== TO DO ==
Which lines in the entries below contain the string "project"? Show each of them in full.

:::

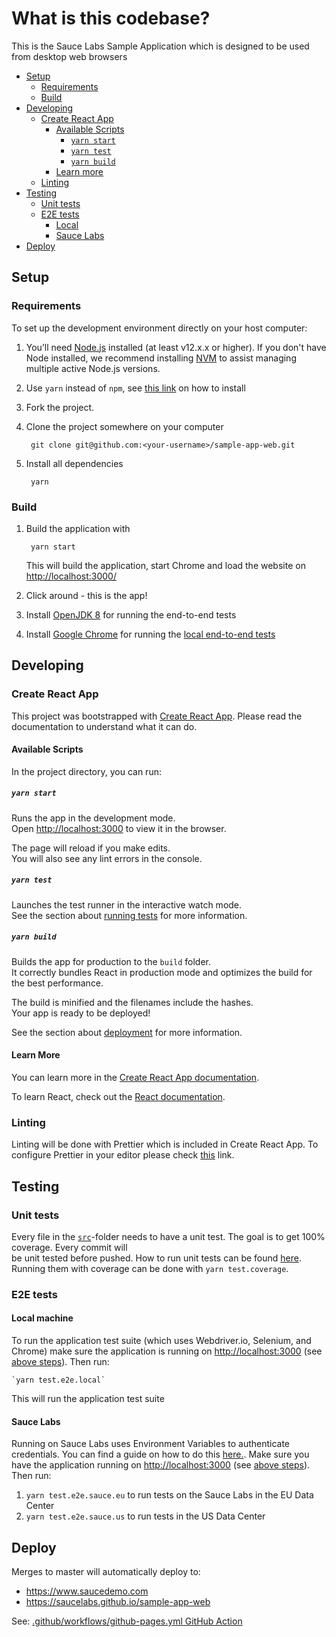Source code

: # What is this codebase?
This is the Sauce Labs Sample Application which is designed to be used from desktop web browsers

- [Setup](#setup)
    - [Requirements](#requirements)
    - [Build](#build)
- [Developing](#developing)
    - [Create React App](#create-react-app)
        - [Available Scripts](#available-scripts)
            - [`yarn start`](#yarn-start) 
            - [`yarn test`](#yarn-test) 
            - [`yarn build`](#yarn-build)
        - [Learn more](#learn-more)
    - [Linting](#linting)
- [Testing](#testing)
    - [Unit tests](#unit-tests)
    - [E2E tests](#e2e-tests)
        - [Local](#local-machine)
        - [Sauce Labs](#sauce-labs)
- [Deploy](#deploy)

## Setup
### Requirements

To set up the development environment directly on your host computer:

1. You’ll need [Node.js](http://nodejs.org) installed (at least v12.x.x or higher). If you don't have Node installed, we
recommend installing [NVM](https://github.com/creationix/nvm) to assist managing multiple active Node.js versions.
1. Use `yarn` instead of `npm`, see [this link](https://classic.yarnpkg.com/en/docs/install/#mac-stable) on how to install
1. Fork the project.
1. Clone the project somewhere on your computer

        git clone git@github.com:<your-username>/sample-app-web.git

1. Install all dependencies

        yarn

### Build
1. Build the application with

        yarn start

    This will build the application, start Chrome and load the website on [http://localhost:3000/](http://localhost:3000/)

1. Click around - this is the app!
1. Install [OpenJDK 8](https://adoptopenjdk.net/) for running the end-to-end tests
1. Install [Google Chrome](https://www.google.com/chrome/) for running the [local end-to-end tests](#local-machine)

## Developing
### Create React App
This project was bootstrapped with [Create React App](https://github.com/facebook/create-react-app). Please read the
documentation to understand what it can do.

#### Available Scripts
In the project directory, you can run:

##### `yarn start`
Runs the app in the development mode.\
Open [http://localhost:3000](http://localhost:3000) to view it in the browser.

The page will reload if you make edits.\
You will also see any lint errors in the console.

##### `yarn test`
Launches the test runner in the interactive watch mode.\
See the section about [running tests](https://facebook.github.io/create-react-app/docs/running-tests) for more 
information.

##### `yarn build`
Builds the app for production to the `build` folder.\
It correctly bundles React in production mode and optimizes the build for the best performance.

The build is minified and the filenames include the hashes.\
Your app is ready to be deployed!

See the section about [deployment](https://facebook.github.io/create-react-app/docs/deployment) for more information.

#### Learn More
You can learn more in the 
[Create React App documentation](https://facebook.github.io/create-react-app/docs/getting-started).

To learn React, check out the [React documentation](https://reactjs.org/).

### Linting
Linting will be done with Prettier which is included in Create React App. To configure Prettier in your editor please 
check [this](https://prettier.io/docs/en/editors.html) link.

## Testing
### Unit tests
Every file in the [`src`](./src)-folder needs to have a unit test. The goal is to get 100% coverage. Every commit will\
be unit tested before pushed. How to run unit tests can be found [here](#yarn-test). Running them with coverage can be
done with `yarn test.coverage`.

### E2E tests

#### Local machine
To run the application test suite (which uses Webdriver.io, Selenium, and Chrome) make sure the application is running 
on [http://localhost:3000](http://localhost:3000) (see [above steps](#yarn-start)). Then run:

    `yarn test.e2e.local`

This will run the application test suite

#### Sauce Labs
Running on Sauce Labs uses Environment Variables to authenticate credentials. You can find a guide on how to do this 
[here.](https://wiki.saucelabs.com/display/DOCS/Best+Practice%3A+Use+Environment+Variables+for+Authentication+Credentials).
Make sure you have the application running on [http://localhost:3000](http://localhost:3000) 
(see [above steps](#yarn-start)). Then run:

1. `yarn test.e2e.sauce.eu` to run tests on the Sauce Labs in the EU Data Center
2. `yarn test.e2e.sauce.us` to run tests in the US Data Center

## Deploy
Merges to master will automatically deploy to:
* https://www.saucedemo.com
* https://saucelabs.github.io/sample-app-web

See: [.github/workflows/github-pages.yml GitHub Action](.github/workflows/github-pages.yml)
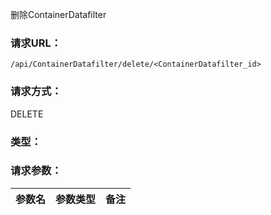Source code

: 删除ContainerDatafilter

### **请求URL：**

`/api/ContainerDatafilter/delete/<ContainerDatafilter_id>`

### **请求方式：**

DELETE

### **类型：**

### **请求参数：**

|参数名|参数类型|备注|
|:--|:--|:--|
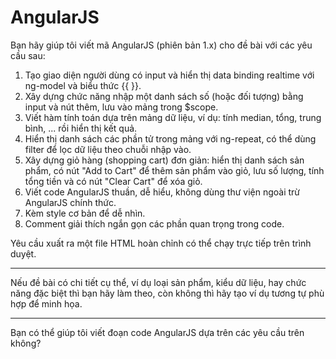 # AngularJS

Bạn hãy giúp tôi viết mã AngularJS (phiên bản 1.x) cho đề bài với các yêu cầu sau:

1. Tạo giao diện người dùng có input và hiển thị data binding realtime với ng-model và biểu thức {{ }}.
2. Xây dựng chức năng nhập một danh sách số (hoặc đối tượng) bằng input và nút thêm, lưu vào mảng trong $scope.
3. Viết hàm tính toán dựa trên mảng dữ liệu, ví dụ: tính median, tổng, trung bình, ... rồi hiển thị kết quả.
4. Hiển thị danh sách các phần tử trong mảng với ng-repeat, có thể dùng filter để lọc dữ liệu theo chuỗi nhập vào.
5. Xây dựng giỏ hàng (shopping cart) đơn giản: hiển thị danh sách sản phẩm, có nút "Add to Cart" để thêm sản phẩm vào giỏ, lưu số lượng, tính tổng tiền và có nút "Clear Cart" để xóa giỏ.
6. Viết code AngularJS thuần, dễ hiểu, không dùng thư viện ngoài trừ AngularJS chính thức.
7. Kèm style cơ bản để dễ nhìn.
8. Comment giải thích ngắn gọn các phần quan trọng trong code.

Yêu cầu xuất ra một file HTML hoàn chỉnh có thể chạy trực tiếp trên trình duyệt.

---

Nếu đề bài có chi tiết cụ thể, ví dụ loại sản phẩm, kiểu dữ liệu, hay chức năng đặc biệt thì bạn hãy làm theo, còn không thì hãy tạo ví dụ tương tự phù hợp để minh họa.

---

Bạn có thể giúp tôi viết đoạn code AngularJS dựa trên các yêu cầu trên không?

:::

== RESULT OF THIS TASK ==
1. Fork the project.
1. Clone the project somewhere on your computer
This project was bootstrapped with [Create React App](https://github.com/facebook/create-react-app). Please read the
In the project directory, you can run:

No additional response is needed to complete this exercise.